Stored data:
════════════════════
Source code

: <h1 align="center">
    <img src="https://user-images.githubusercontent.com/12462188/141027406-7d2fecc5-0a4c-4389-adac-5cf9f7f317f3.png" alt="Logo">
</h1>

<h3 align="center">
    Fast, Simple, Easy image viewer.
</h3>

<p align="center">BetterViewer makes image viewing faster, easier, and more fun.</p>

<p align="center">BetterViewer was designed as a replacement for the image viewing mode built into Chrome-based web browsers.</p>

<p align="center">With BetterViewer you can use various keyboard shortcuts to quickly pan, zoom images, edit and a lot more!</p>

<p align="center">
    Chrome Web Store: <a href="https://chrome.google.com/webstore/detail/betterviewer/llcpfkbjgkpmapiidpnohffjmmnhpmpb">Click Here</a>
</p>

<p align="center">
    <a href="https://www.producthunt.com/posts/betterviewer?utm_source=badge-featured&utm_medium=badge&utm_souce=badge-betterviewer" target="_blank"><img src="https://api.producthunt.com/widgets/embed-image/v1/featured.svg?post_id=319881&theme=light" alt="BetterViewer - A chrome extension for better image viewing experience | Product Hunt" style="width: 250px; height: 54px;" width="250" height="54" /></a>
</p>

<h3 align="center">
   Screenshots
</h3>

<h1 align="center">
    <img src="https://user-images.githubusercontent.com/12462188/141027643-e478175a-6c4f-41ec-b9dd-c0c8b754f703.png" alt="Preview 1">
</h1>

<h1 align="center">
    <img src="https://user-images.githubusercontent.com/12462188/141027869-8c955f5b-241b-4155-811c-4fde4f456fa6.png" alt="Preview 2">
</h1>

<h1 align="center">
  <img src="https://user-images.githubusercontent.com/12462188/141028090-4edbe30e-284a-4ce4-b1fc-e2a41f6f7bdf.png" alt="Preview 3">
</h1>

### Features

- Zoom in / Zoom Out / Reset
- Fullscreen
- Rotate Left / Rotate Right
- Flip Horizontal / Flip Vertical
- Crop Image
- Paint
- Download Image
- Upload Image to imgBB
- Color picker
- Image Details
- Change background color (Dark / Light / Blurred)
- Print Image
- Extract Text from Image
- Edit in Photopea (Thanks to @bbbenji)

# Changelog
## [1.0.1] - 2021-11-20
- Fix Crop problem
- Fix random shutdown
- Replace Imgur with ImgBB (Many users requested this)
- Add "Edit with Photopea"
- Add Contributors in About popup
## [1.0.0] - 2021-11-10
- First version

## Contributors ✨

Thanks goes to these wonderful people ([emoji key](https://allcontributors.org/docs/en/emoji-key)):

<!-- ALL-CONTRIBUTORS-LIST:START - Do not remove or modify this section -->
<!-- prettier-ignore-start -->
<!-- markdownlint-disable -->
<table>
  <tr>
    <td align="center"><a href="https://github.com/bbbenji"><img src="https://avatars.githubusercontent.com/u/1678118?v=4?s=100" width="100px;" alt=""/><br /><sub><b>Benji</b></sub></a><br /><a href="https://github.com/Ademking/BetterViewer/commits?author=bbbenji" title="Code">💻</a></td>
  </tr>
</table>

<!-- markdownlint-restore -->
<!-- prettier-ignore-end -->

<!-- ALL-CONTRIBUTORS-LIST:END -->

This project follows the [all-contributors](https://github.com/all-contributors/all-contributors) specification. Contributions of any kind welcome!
════════════════════
EXERCISE GOAL: Would you copy out exactly the lines above that start at the one containing "Chrome Web Store: <a" and end at the one containing "## Contributors ✨", inclusive?

EXERCISE RESULT:
    Chrome Web Store: <a href="https://chrome.google.com/webstore/detail/betterviewer/llcpfkbjgkpmapiidpnohffjmmnhpmpb">Click Here</a>
</p>

<p align="center">
    <a href="https://www.producthunt.com/posts/betterviewer?utm_source=badge-featured&utm_medium=badge&utm_souce=badge-betterviewer" target="_blank"><img src="https://api.producthunt.com/widgets/embed-image/v1/featured.svg?post_id=319881&theme=light" alt="BetterViewer - A chrome extension for better image viewing experience | Product Hunt" style="width: 250px; height: 54px;" width="250" height="54" /></a>
</p>

<h3 align="center">
   Screenshots
</h3>

<h1 align="center">
    <img src="https://user-images.githubusercontent.com/12462188/141027643-e478175a-6c4f-41ec-b9dd-c0c8b754f703.png" alt="Preview 1">
</h1>

<h1 align="center">
    <img src="https://user-images.githubusercontent.com/12462188/141027869-8c955f5b-241b-4155-811c-4fde4f456fa6.png" alt="Preview 2">
</h1>

<h1 align="center">
  <img src="https://user-images.githubusercontent.com/12462188/141028090-4edbe30e-284a-4ce4-b1fc-e2a41f6f7bdf.png" alt="Preview 3">
</h1>

### Features

- Zoom in / Zoom Out / Reset
- Fullscreen
- Rotate Left / Rotate Right
- Flip Horizontal / Flip Vertical
- Crop Image
- Paint
- Download Image
- Upload Image to imgBB
- Color picker
- Image Details
- Change background color (Dark / Light / Blurred)
- Print Image
- Extract Text from Image
- Edit in Photopea (Thanks to @bbbenji)

# Changelog
## [1.0.1] - 2021-11-20
- Fix Crop problem
- Fix random shutdown
- Replace Imgur with ImgBB (Many users requested this)
- Add "Edit with Photopea"
- Add Contributors in About popup
## [1.0.0] - 2021-11-10
- First version

## Contributors ✨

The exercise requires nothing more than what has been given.